Sometimes I question whether I'm cut out for being a full-time working mom. I also question whether I could be a SAHM. SAHM's are amazing in my opinion! Why can't there be a happy medium of working 2 or 3 days a week and staying home 2 or 3 days a week? I know some people have that luxury, but with the cost of daycare, even part-time daycare, it's just not an option for us.
I sometimes feel like I am slacking in the mom area, because I'm exhausted by the time I get home from work. And then I have to keep Brady occupied - Thank God for Mickey Mouse Clubhouse - while I get dinner ready. I'm terrified for him to start school. How will I ever keep up with the PTA moms?! I know, I need to quit worrying, but man sometimes it's just hard. After losing Claire, I swore I wanted 3 more kids. I'm now re-evaluating that thought. I just don't think I can do it. Don't get me wrong, I'm thankful to have these problems. I don't know where I would be right now if I didn't have Brady. He has brought so much joy after such a difficult time in our lives.
Prime example, I forgot to leave Brady's coat at daycare this morning. He had to borrow one in order to play outside. Really, what was I thinking?! I can't really tell you. My brain is fried, and I kind of need a nice long vacation from everything. Actually, I would take just a couple nights of uninterrupted sleep. But, that's not going to happen. I will keep trucking along doing the best that I can, and that's all I can do.

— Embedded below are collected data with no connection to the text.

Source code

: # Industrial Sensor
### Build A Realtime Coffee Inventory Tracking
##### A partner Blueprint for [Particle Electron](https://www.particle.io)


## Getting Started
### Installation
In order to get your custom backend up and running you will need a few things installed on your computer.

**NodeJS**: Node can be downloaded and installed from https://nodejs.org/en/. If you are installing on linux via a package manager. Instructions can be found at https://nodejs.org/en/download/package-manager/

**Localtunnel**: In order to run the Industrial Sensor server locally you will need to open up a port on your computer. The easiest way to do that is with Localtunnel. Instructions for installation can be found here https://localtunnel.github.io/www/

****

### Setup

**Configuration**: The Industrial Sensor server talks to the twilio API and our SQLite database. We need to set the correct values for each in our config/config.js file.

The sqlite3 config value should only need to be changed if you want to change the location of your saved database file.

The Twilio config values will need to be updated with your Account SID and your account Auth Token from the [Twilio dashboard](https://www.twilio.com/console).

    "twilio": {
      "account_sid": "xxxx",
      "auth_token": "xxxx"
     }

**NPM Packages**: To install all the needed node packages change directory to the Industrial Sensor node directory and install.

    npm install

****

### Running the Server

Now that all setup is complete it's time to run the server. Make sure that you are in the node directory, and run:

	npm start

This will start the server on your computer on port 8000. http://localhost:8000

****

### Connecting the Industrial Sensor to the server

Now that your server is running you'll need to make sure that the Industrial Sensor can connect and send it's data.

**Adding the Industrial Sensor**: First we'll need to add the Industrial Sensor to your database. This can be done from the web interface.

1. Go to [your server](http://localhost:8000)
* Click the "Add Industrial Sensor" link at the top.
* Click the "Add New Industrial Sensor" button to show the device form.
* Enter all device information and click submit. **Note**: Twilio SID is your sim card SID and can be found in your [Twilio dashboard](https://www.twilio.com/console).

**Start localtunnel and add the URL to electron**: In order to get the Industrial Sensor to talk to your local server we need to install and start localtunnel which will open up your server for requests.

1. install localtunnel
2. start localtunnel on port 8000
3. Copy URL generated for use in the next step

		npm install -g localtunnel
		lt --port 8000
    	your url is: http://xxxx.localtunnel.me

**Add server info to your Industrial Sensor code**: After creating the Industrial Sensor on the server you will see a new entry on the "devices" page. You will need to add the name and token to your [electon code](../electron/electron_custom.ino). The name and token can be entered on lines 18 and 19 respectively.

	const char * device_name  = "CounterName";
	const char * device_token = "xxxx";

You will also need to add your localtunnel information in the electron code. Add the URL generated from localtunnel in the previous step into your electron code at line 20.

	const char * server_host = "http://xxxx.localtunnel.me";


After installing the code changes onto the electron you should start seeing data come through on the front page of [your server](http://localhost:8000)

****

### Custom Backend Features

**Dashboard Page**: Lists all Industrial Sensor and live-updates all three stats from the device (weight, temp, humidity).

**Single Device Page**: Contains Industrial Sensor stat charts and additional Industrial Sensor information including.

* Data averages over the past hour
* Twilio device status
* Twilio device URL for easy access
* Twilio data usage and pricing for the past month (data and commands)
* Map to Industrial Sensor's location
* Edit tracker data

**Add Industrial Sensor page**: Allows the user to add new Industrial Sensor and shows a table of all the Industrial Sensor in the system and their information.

My boss told me this morning that I can't always be supermom. I need to keep telling myself this. She is so right. I love my little man with all my heart and would do anything for him. That is enough. Sadly, some kids don't even get that. I don't need to be the mom who has an immaculate house, or who cooks a gourmet, organic meal every night, or who bakes some new delicious recipe from scratch every day. That's just not going to happen. I am perfectly happy with our crazy, messy, hug-filled lives!